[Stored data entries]
········

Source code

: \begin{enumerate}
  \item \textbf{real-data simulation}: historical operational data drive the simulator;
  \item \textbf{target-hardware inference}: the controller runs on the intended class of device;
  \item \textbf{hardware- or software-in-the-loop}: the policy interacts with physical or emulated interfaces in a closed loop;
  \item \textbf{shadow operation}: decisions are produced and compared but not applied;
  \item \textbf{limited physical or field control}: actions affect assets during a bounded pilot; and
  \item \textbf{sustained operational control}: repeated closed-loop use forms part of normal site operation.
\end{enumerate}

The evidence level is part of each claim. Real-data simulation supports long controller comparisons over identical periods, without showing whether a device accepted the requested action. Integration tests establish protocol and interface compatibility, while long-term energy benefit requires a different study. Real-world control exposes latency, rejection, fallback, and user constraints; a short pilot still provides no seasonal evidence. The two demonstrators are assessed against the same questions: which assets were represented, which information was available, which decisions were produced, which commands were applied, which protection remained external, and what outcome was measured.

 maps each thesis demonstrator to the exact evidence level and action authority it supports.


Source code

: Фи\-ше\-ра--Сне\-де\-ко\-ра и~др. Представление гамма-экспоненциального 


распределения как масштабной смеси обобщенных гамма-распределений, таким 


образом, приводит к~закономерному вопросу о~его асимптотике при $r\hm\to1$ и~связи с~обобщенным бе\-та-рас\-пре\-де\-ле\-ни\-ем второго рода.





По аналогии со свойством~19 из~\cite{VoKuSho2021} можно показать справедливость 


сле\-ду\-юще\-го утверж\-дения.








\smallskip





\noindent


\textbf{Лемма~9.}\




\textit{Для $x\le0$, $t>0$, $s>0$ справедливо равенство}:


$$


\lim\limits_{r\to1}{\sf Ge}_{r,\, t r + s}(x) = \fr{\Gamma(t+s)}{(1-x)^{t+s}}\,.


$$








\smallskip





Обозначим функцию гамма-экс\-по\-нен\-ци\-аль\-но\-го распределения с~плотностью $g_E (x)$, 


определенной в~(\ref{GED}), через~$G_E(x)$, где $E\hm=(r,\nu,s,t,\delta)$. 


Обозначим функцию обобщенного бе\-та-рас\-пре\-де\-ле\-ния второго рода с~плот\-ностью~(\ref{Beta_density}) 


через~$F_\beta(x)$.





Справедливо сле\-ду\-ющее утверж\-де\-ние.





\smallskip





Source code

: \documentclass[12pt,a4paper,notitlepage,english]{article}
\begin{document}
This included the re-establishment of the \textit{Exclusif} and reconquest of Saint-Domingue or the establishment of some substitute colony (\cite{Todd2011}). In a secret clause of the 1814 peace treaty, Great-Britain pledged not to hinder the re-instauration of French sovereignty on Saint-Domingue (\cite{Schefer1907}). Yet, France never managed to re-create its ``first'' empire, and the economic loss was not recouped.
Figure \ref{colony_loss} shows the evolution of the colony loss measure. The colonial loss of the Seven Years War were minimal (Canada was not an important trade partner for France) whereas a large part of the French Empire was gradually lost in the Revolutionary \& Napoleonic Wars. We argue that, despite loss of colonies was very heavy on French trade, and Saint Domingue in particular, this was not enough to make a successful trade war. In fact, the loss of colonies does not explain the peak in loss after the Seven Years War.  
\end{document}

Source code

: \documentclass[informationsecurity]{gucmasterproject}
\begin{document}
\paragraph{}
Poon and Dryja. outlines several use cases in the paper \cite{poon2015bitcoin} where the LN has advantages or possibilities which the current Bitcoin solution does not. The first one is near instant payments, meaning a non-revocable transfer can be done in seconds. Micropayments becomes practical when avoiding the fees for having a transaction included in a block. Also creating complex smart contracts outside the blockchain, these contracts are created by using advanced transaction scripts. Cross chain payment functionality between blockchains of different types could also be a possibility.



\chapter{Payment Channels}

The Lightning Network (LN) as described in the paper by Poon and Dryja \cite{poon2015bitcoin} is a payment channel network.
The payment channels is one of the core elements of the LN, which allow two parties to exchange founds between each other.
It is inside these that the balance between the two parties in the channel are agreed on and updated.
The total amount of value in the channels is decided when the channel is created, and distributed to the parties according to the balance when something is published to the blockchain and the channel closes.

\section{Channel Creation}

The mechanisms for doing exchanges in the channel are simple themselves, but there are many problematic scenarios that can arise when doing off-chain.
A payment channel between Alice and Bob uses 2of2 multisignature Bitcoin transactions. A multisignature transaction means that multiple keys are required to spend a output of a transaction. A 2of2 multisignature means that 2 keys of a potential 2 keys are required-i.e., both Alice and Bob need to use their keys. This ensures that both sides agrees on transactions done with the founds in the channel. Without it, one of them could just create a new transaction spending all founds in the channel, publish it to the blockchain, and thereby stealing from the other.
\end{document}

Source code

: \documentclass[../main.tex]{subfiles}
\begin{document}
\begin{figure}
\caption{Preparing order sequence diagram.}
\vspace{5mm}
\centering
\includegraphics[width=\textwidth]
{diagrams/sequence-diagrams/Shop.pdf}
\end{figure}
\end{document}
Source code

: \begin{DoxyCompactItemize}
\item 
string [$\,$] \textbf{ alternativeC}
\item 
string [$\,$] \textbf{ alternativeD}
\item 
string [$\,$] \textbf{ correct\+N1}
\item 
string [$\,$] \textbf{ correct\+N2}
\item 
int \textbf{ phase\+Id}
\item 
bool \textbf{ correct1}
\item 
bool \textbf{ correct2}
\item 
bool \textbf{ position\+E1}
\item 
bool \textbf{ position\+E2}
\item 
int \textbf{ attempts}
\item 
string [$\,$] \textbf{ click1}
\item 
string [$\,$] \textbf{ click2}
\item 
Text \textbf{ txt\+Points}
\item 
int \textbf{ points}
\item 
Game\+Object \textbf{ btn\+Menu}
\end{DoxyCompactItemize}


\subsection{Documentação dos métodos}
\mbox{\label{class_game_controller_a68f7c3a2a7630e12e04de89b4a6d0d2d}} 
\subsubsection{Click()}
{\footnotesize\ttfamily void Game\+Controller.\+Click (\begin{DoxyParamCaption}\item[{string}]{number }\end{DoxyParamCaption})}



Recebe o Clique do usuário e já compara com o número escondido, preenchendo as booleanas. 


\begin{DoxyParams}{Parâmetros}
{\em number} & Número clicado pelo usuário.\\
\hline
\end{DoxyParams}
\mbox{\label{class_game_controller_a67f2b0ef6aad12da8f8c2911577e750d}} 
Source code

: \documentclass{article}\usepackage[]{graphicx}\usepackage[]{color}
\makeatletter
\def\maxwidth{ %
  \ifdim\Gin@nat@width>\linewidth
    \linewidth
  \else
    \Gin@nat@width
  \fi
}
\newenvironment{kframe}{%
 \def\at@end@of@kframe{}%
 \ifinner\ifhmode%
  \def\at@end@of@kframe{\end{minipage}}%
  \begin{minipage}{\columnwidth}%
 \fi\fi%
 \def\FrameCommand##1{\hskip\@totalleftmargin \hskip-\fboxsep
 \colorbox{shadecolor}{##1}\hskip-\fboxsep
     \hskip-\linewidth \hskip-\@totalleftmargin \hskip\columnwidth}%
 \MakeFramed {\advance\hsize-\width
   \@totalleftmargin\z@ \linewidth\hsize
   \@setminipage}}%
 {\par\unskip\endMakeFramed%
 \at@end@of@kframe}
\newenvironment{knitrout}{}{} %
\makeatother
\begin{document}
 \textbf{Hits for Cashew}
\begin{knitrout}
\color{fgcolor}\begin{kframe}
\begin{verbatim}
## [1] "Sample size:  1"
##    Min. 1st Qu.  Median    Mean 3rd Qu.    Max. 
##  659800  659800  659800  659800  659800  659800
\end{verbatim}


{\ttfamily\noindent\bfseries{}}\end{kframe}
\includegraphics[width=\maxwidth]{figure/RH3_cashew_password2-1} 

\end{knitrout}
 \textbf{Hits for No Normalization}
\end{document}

········

What you should do →
Only the lines from the one containing "Min. 1st Qu." through the end of the records above belong in the answer, each exactly as written.

Answer below →
##    Min. 1st Qu.  Median    Mean 3rd Qu.    Max. 
##  659800  659800  659800  659800  659800  659800
\end{verbatim}


{\ttfamily\noindent\bfseries{}}\end{kframe}
\includegraphics[width=\maxwidth]{figure/RH3_cashew_password2-1} 

\end{knitrout}
 \textbf{Hits for No Normalization}
\end{document}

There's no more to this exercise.